• [EXERCISE INSTRUCTIONS] Copy out each line of the data holding "drivers".
BEGIN RECORDS FOR THIS EXERCISE
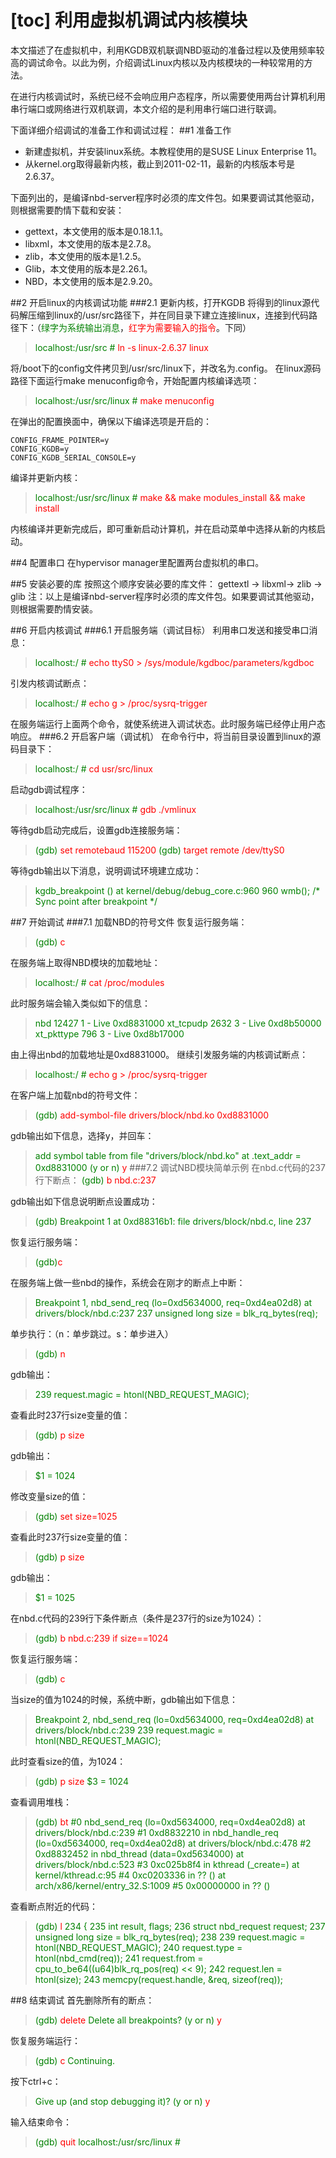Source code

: [toc]
利用虚拟机调试内核模块
=
本文描述了在虚拟机中，利用KGDB双机联调NBD驱动的准备过程以及使用频率较高的调试命令。以此为例，介绍调试Linux内核以及内核模块的一种较常用的方法。

在进行内核调试时，系统已经不会响应用户态程序，所以需要使用两台计算机利用串行端口或网络进行双机联调，本文介绍的是利用串行端口进行联调。

下面详细介绍调试的准备工作和调试过程：
##1	准备工作
- 新建虚拟机，并安装linux系统。本教程使用的是SUSE Linux Enterprise 11。
- 从kernel.org取得最新内核，截止到2011-02-11，最新的内核版本号是2.6.37。

下面列出的，是编译nbd-server程序时必须的库文件包。如果要调试其他驱动，则根据需要酌情下载和安装：

- gettext，本文使用的版本是0.18.1.1。
- libxml，本文使用的版本是2.7.8。
- zlib，本文使用的版本是1.2.5。
- Glib，本文使用的版本是2.26.1。
- NBD，本文使用的版本是2.9.20。

##2	开启linux的内核调试功能
###2.1	更新内核，打开KGDB
将得到的linux源代码解压缩到linux的/usr/src路径下，并在同目录下建立连接linux，连接到代码路径下：（<font color="green">绿字为系统输出消息</font>，<font color="red">红字为需要输入的指令</font>。下同）
><font color="green">localhost:/usr/src #</font> <font color="red">ln -s linux-2.6.37 linux</font>

将/boot下的config文件拷贝到/usr/src/linux下，并改名为.config。
在linux源码路径下面运行make menuconfig命令，开始配置内核编译选项：
><font color="green">localhost:/usr/src/linux # </font><font color="red">make menuconfig</font>

在弹出的配置换面中，确保以下编译选项是开启的：
```
CONFIG_FRAME_POINTER=y
CONFIG_KGDB=y
CONFIG_KGDB_SERIAL_CONSOLE=y
```
编译并更新内核：
><font color="green">localhost:/usr/src/linux # </font><font color="red">make && make modules_install && make install</font>

内核编译并更新完成后，即可重新启动计算机，并在启动菜单中选择从新的内核启动。

##4 配置串口
在hypervisor manager里配置两台虚拟机的串口。

##5	安装必要的库
按照这个顺序安装必要的库文件： gettextl -> libxml-> zlib -> glib
注：以上是编译nbd-server程序时必须的库文件包。如果要调试其他驱动，则根据需要酌情安装。

##6	开启内核调试
###6.1	开启服务端（调试目标）
利用串口发送和接受串口消息：
><font color="green"> localhost:/ # </font><font color="red">echo ttyS0 > /sys/module/kgdboc/parameters/kgdboc</font>

引发内核调试断点：
><font color="green">localhost:/ # </font><font color="red">echo g > /proc/sysrq-trigger</font>

在服务端运行上面两个命令，就使系统进入调试状态。此时服务端已经停止用户态响应。
###6.2	开启客户端（调试机）
在命令行中，将当前目录设置到linux的源码目录下：
><font color="green">  localhost:/ # </font><font color="red">cd usr/src/linux</font>

启动gdb调试程序：
> <font color="green">localhost:/usr/src/linux # </font><font color="red"> gdb ./vmlinux</font>

等待gdb启动完成后，设置gdb连接服务端：
><font color="green">(gdb) </font><font color="red">set remotebaud 115200</font>
<font color="green">(gdb) </font><font color="red">target remote /dev/ttyS0</font>

等待gdb输出以下消息，说明调试环境建立成功：
><font color="green">kgdb_breakpoint () at kernel/debug/debug_core.c:960
        960		wmb(); /* Sync point after breakpoint */</font>

##7	开始调试
###7.1	加载NBD的符号文件
恢复运行服务端：
><font color="green">(gdb) </font><font color="red">c</font>

在服务端上取得NBD模块的加载地址：
><font color="green">localhost:/ # </font><font color="red">cat /proc/modules</font>

此时服务端会输入类似如下的信息：
><font color="green">nbd 12427 1 - Live 0xd8831000
xt_tcpudp 2632 3 - Live 0xd8b50000
xt_pkttype 796 3 - Live 0xd8b17000</font>

由上得出nbd的加载地址是0xd8831000。
继续引发服务端的内核调试断点：
><font color="green">localhost:/ # </font><font color="red">echo g > /proc/sysrq-trigger</font>

在客户端上加载nbd的符号文件：
><font color="green"> (gdb) </font><font color="red">add-symbol-file drivers/block/nbd.ko 0xd8831000</font>

gdb输出如下信息，选择y，并回车：
><font color="green">add symbol table from file "drivers/block/nbd.ko" at
        .text_addr = 0xd8831000
        (y or n) </font><font color="red">y</font>
###7.2	 调试NBD模块简单示例
在nbd.c代码的237行下断点：
><font color="green"> (gdb) </font><font color="red">b nbd.c:237  </font>      

gdb输出如下信息说明断点设置成功：
><font color="green"> (gdb) Breakpoint 1 at 0xd88316b1: file drivers/block/nbd.c, line 237</font>

恢复运行服务端：
><font color="green">(gdb)</font><font color="red">c</font> 

在服务端上做一些nbd的操作，系统会在刚才的断点上中断：
><font color="green"> Breakpoint 1, nbd_send_req (lo=0xd5634000, req=0xd4ea02d8)
        at drivers/block/nbd.c:237
        237		unsigned long size = blk_rq_bytes(req);</font>

单步执行：（n：单步跳过。s：单步进入）
><font color="green">  (gdb) </font><font color="red">n</font>   

 gdb输出：
><font color="green">239		request.magic = htonl(NBD_REQUEST_MAGIC);</font> 

查看此时237行size变量的值：
><font color="green">(gdb) </font><font color="red">p size</font>  

gdb输出：
><font color="green">$1 = 1024</font> 

修改变量size的值：
><font color="green"> (gdb) </font><font color="red">set size=1025</font>  

查看此时237行size变量的值：
><font color="green">(gdb) </font><font color="red">p size</font> 

gdb输出：
><font color="green">$1 = 1025</font>

在nbd.c代码的239行下条件断点（条件是237行的size为1024）：
><font color="green">(gdb) </font><font color="red">b nbd.c:239 if size==1024</font>

恢复运行服务端：
><font color="green"> (gdb) </font><font color="red">c</font>

当size的值为1024的时候，系统中断，gdb输出如下信息：
><font color="green">Breakpoint 2, nbd_send_req (lo=0xd5634000, req=0xd4ea02d8)
        at drivers/block/nbd.c:239
        239		request.magic = htonl(NBD_REQUEST_MAGIC);</font>
        
此时查看size的值，为1024：
><font color="green">(gdb) </font><font color="red">p size</font>
        <font color="green">$3 = 1024</font>

查看调用堆栈：
><font color="green"> (gdb) </font><font color="red">bt</font>
       <font color="green"> #0  nbd_send_req (lo=0xd5634000, req=0xd4ea02d8) at drivers/block/nbd.c:239
        #1  0xd8832210 in nbd_handle_req (lo=0xd5634000, req=0xd4ea02d8)
            at drivers/block/nbd.c:478
        #2  0xd8832452 in nbd_thread (data=0xd5634000) at drivers/block/nbd.c:523
        #3  0xc025b8f4 in kthread (_create=<value optimized out>)
            at kernel/kthread.c:95
        #4  0xc0203336 in ?? () at arch/x86/kernel/entry_32.S:1009
        #5  0x00000000 in ?? ()</font>

查看断点附近的代码：
><font color="green">(gdb) </font><font color="red">l</font>
        <font color="green">234	{
        235		int result, flags;
        236		struct nbd_request request;
        237		unsigned long size = blk_rq_bytes(req);
        238	
        239		request.magic = htonl(NBD_REQUEST_MAGIC);
        240		request.type = htonl(nbd_cmd(req));
        241		request.from = cpu_to_be64((u64)blk_rq_pos(req) << 9);
        242		request.len = htonl(size);
        243		memcpy(request.handle, &req, sizeof(req));
</font>

##8	结束调试
首先删除所有的断点：
><font color="green">(gdb)</font><font color="red"> delete</font>
        <font color="green">Delete all breakpoints? (y or n) </font><font color="red">y</font>

恢复服务端运行：
><font color="green">(gdb) </font><font color="red">c</font>
        <font color="green">Continuing.</font>

按下ctrl+c：
><font color="green">Give up (and stop debugging it)? (y or n)</font><font color="red"> y</font>

输入结束命令：
><font color="green">(gdb) </font><font color="red">quit</font>
<font color="green">localhost:/usr/src/linux #</font>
END RECORDS FOR THIS EXERCISE
• [ANSWER FOR THE TASK]
><font color="green"> (gdb) </font><font color="red">add-symbol-file drivers/block/nbd.ko 0xd8831000</font>
><font color="green">add symbol table from file "drivers/block/nbd.ko" at
><font color="green"> (gdb) Breakpoint 1 at 0xd88316b1: file drivers/block/nbd.c, line 237</font>
        at drivers/block/nbd.c:237
        at drivers/block/nbd.c:239
       <font color="green"> #0  nbd_send_req (lo=0xd5634000, req=0xd4ea02d8) at drivers/block/nbd.c:239
            at drivers/block/nbd.c:478
        #2  0xd8832452 in nbd_thread (data=0xd5634000) at drivers/block/nbd.c:523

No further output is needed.